• Saved entries
┌──

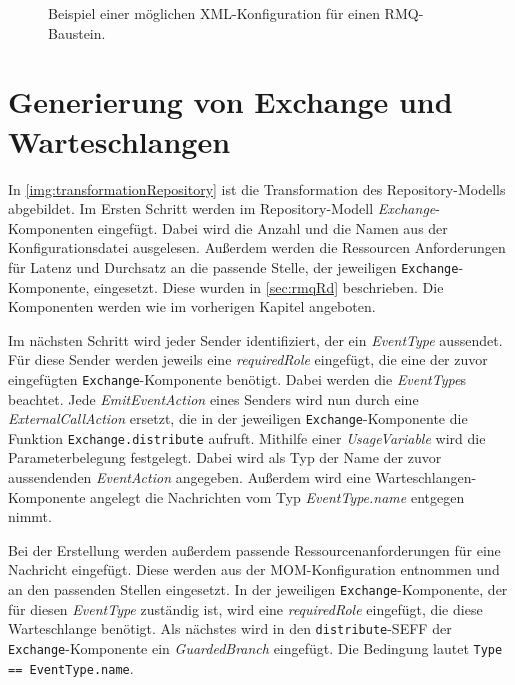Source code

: \begin{figure}
\center
  
  \caption{Beispiel einer möglichen XML-Konfiguration für einen RMQ-Baustein.}
  \label{img:configExample}
\end{figure}

\section{Generierung von Exchange und Warteschlangen}
In \autoref{img:transformationRepository} ist die Transformation des Repository-Modells abgebildet. Im Ersten Schritt werden im Repository-Modell \emph{Exchange}-Komponenten eingefügt. Dabei wird die Anzahl und die Namen aus der Konfigurationsdatei ausgelesen. Außerdem werden die Ressourcen Anforderungen für Latenz und Durchsatz an die passende Stelle, der jeweiligen \texttt{Exchange}-Komponente, eingesetzt. Diese wurden in \autoref{sec:rmqRd} beschrieben. Die Komponenten werden wie im vorherigen Kapitel angeboten. \par
Im nächsten Schritt wird jeder Sender identifiziert, der ein \emph{EventType} aussendet. Für diese Sender werden jeweils eine \emph{requiredRole} eingefügt, die eine der zuvor eingefügten \texttt{Exchange}-Komponente benötigt. Dabei werden die \emph{EventType}s beachtet. Jede \emph{EmitEventAction} eines Senders wird nun durch eine \emph{ExternalCallAction} ersetzt, die in der jeweiligen \texttt{Exchange}-Komponente die Funktion \texttt{Exchange.distribute} aufruft. Mithilfe einer \emph{UsageVariable} wird die Parameterbelegung festgelegt. Dabei wird als Typ der Name der zuvor aussendenden \emph{EventAction} angegeben. Außerdem wird eine Warteschlangen-Komponente angelegt die Nachrichten vom Typ \emph{EventType.name} entgegen nimmt. 
\par
Bei der Erstellung werden außerdem passende Ressourcenanforderungen für eine Nachricht eingefügt. Diese werden aus der MOM-Konfiguration entnommen und an den passenden Stellen eingesetzt. In der jeweiligen \texttt{Exchange}-Komponente, der für diesen \emph{EventType} zuständig ist, wird eine \emph{requiredRole} eingefügt, die diese Warteschlange benötigt. Als nächstes wird in den \texttt{distribute}-SEFF der \texttt{Exchange}-Komponente ein \emph{GuardedBranch} eingefügt. Die Bedingung lautet \texttt{Type == EventType.name}. 
\par
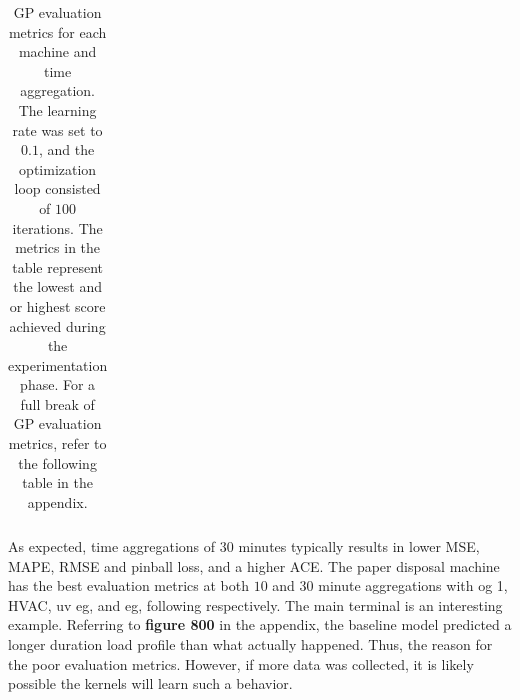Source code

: \begin{table}[htbp]
{\begin{tabular}{lcccccccc}
    \hline
    \end{tabular}}
    \caption{GP evaluation metrics for each machine and time aggregation. The learning rate was set to $0.1$, and the optimization loop consisted of $100$ iterations. The metrics in the table represent the lowest and or highest score achieved during the experimentation phase. For a full break of GP evaluation metrics, refer to the following table in the appendix.}
    \label{tab:tab3}
\end{table}

As expected, time aggregations of $30$ minutes typically results in lower MSE, MAPE, RMSE and pinball loss, and a higher ACE. The paper disposal machine has the best evaluation metrics at both $10$ and $30$ minute aggregations with og 1, HVAC, uv eg, and eg, following respectively. The main terminal is an interesting example. Referring to \textbf{figure 800} in the appendix, the baseline model predicted a longer duration load profile than what actually happened. Thus, the reason for the poor evaluation metrics. However, if more data was collected, it is likely possible the kernels will learn such a behavior. 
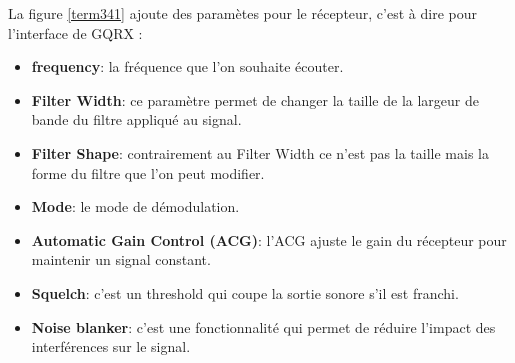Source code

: \vspace{0.1cm}

La figure \ref{term341} ajoute des paramètes pour le récepteur, c'est à dire pour l'interface de GQRX :

\vspace{0.1cm}

\begin{itemize}
\item \textbf{frequency}: la fréquence que l'on souhaite écouter.
\item \textbf{Filter Width}: ce paramètre permet de changer la taille de la largeur de bande du filtre appliqué au signal.
\item \textbf{Filter Shape}: contrairement au Filter Width ce n'est pas la taille mais la forme du filtre que l'on peut modifier.
\item \textbf{Mode}: le mode de démodulation.
\item \textbf{Automatic Gain Control (ACG)}: l'ACG ajuste le gain du récepteur pour maintenir un signal constant.
\item \textbf{Squelch}: c'est un threshold qui coupe la sortie sonore s'il est franchi.
\item \textbf{Noise blanker}: c'est une fonctionnalité qui permet de réduire l'impact des interférences sur le signal.
\end{itemize}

└──

• Task goal
Search the entries for the word "caption", then gather every line that has it.

• Reply
  \caption{Beispiel einer möglichen XML-Konfiguration für einen RMQ-Baustein.}
    \caption{GP evaluation metrics for each machine and time aggregation. The learning rate was set to $0.1$, and the optimization loop consisted of $100$ iterations. The metrics in the table represent the lowest and or highest score achieved during the experimentation phase. For a full break of GP evaluation metrics, refer to the following table in the appendix.}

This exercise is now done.